Try it: Pull out every line of the listing below where "tests" appears.

Data in this exercise:
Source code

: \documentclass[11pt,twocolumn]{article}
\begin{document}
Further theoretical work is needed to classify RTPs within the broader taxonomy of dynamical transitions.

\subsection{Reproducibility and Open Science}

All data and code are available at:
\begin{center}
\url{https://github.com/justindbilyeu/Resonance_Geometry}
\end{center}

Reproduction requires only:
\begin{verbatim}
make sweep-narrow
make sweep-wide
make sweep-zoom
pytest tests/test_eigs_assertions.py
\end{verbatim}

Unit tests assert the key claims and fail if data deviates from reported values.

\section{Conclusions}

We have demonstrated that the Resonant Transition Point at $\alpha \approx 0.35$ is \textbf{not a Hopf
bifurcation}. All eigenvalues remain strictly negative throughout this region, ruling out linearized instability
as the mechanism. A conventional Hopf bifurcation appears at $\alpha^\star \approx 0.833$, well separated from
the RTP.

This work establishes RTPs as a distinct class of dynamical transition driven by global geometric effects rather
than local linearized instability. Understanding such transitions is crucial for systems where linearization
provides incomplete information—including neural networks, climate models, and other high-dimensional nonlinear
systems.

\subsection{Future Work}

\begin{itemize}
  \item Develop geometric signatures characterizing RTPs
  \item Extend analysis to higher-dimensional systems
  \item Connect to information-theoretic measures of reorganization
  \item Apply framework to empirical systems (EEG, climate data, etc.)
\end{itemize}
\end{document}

Solved problem:
pytest tests/test_eigs_assertions.py
Unit tests assert the key claims and fail if data deviates from reported values.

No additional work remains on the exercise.